■ **TASK REQUIREMENTS**
Sort through the data and copy the lines holding the word "that".

Saved data entries:

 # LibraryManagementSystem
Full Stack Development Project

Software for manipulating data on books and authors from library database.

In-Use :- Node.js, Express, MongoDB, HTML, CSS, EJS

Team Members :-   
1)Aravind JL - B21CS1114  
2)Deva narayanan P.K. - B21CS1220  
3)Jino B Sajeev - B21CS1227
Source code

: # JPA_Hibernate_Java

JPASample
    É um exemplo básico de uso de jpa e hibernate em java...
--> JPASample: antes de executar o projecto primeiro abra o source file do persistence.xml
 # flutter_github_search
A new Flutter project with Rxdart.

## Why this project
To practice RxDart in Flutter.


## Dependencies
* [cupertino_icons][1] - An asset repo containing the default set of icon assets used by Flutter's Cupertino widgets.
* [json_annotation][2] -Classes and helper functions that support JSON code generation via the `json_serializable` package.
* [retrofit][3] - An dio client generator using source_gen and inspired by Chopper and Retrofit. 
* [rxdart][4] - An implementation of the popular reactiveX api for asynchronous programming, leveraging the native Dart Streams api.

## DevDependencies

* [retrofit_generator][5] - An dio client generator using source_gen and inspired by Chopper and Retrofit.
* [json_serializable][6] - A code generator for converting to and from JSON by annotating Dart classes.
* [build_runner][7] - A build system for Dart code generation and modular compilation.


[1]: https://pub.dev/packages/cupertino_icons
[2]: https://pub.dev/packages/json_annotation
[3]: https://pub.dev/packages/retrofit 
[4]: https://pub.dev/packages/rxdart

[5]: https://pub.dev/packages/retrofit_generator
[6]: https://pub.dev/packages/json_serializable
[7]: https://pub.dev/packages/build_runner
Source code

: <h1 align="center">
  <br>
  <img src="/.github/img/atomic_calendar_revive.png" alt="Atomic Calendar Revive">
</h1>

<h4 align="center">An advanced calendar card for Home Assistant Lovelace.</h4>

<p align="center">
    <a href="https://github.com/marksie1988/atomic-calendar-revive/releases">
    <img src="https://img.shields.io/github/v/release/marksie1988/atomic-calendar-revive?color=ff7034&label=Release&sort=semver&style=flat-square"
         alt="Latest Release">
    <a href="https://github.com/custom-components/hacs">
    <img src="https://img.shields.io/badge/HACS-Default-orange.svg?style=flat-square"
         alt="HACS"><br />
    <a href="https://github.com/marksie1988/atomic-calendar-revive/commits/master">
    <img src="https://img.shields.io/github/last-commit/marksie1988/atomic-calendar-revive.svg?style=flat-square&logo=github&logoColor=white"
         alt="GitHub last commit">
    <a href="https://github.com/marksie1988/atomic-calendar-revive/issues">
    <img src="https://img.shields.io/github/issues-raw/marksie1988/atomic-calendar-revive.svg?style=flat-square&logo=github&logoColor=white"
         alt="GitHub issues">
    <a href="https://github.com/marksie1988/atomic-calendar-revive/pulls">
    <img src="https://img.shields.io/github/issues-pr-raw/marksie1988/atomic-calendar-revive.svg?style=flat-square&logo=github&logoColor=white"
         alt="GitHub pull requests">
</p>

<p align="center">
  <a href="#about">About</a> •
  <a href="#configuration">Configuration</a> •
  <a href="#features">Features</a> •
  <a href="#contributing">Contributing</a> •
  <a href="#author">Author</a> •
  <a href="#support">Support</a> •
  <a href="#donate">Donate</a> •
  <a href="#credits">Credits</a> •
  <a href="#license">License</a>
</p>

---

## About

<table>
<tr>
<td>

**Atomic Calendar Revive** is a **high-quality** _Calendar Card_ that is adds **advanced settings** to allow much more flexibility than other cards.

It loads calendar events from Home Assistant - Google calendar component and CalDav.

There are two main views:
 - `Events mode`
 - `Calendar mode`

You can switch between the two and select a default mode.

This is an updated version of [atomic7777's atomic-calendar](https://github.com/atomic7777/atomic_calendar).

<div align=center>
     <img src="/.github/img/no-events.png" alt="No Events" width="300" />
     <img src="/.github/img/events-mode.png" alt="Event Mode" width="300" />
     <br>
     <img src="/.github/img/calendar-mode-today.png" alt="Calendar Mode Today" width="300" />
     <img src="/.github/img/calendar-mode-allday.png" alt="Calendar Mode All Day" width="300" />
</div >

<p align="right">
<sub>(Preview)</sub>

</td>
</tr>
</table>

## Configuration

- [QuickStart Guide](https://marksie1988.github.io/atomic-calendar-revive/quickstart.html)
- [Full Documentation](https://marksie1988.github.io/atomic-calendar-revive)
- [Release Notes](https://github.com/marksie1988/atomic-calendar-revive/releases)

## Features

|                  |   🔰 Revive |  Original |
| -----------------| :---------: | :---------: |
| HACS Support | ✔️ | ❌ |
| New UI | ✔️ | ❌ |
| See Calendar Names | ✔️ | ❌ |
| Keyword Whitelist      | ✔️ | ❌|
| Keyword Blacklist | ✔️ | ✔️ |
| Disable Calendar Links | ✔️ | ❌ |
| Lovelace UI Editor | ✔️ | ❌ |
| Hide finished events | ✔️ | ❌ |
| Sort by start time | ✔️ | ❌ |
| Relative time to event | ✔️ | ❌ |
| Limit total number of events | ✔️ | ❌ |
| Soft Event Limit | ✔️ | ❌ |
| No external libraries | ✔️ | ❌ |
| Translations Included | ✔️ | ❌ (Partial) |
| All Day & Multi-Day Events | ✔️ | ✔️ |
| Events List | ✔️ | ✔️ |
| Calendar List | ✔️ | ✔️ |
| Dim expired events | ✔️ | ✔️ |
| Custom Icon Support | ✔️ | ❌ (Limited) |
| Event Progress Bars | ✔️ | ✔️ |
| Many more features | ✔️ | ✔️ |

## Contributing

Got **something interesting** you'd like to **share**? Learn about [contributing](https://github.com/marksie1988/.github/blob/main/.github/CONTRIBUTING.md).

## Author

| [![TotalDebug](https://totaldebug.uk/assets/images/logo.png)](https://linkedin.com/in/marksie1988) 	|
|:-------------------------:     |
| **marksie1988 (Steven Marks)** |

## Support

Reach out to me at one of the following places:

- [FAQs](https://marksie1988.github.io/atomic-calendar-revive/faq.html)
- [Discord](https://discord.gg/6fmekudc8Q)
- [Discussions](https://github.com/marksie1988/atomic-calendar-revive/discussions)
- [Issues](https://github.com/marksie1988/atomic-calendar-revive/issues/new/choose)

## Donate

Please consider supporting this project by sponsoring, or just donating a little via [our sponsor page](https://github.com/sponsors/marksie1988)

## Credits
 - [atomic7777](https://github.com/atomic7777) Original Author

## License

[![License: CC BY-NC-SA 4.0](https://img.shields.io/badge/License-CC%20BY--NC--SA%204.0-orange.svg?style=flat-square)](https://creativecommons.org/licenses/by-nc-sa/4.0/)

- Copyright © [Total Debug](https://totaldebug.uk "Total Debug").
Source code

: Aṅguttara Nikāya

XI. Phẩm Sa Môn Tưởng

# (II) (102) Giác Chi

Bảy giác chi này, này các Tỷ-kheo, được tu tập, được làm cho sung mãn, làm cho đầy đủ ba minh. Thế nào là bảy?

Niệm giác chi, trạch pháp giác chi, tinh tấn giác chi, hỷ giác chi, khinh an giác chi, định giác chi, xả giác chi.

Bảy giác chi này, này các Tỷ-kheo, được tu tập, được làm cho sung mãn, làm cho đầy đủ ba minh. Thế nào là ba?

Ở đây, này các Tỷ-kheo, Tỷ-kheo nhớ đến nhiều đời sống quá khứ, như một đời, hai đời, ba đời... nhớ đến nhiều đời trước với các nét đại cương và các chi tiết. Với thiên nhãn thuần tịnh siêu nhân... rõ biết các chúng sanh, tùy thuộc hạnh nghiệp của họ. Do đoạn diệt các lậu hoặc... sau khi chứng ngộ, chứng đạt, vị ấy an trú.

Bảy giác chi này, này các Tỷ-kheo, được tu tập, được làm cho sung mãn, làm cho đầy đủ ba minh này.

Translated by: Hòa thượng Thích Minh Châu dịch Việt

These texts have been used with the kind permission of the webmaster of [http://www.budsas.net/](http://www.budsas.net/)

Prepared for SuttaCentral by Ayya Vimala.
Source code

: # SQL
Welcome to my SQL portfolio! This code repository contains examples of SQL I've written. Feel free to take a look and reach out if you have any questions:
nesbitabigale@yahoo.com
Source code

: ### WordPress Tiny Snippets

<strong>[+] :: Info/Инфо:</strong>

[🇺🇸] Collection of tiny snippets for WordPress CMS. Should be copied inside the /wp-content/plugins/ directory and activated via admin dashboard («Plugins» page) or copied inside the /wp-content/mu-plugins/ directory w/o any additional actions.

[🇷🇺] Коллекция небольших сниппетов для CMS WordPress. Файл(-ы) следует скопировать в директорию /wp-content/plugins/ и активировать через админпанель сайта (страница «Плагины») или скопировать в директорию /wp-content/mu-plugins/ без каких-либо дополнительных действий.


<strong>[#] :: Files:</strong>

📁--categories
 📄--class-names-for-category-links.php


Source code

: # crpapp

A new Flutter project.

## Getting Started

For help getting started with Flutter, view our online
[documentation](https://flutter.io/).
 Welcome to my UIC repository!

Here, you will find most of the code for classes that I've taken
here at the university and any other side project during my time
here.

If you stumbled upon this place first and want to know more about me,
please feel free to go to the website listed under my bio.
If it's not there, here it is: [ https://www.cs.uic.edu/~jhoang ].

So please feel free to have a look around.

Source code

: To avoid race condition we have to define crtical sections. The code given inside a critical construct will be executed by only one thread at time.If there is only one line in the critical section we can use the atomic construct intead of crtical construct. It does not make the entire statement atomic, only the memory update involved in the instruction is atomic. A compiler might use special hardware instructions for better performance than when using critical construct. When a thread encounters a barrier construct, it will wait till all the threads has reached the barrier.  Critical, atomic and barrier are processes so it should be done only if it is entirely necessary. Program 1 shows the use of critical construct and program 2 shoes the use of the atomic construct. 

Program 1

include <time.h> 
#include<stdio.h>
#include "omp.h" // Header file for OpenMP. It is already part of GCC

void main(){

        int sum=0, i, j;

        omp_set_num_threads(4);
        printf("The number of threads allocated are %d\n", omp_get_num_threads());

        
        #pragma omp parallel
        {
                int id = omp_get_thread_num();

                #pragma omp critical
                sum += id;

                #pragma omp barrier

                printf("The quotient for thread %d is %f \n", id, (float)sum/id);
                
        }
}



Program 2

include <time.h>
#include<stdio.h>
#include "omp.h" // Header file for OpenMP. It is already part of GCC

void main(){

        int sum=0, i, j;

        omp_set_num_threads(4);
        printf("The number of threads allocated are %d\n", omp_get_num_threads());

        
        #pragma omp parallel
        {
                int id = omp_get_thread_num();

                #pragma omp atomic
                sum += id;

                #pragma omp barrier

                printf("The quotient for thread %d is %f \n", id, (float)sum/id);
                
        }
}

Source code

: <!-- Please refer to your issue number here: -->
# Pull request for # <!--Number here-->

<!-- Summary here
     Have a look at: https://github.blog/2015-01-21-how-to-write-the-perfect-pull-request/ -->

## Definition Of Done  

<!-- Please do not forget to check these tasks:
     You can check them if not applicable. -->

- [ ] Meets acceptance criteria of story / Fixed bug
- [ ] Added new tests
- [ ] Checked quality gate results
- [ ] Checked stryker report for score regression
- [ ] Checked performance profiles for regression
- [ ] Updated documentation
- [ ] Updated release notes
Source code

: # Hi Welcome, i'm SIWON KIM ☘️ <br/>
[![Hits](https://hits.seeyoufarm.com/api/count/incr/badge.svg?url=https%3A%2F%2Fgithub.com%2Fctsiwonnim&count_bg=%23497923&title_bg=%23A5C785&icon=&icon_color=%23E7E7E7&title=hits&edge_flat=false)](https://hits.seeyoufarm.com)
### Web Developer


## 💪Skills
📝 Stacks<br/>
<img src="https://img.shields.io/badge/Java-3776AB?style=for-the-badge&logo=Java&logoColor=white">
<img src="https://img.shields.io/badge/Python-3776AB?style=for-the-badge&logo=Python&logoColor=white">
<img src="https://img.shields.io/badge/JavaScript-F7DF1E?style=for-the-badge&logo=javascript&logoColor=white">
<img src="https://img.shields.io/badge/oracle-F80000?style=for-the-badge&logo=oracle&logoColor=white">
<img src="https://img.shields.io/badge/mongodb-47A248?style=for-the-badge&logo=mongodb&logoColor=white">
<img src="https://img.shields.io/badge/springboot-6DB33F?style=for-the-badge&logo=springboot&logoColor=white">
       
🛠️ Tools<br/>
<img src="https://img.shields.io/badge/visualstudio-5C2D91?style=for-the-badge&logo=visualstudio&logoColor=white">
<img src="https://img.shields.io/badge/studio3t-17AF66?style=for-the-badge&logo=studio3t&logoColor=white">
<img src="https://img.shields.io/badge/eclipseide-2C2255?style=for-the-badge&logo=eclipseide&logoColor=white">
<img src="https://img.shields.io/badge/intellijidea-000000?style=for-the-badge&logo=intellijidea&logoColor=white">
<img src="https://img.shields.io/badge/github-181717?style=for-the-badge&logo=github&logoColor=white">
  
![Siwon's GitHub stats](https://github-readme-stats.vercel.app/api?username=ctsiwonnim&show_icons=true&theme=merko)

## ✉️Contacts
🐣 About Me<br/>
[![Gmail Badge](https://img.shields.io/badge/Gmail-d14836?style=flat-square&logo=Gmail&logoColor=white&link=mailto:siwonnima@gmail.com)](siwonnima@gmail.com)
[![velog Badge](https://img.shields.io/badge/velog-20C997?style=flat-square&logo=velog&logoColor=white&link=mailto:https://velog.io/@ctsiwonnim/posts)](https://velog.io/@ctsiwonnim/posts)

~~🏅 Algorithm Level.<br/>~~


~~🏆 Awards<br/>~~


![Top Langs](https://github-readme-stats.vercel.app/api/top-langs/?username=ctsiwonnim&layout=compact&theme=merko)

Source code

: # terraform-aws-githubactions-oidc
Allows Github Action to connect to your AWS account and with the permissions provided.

■ **THE ANSWER**
* [json_annotation][2] -Classes and helper functions that support JSON code generation via the `json_serializable` package.
**Atomic Calendar Revive** is a **high-quality** _Calendar Card_ that is adds **advanced settings** to allow much more flexibility than other cards.
Here, you will find most of the code for classes that I've taken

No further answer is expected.